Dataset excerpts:
· · · ·
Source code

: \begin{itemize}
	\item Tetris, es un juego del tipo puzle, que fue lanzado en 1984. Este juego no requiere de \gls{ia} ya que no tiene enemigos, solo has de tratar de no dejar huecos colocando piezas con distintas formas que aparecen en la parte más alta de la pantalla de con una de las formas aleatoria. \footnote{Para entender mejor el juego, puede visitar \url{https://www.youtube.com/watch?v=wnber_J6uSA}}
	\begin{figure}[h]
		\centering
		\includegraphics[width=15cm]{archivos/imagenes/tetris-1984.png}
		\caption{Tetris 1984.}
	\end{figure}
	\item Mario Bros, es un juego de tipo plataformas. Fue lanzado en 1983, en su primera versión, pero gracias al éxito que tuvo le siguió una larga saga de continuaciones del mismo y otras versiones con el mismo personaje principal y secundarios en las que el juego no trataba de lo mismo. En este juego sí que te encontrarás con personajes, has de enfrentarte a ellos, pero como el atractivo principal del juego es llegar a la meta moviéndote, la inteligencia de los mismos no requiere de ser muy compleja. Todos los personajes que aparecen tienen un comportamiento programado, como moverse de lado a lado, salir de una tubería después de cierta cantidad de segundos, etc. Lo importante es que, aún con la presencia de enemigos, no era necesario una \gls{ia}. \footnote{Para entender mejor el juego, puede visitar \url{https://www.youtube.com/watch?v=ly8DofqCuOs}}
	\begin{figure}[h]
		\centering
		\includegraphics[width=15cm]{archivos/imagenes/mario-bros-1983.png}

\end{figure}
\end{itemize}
· · · ·
== What to work on ==
Pull out all lines from the entries above in which the word "imagenes" appears.

== Result ==
		\includegraphics[width=15cm]{archivos/imagenes/tetris-1984.png}
		\includegraphics[width=15cm]{archivos/imagenes/mario-bros-1983.png}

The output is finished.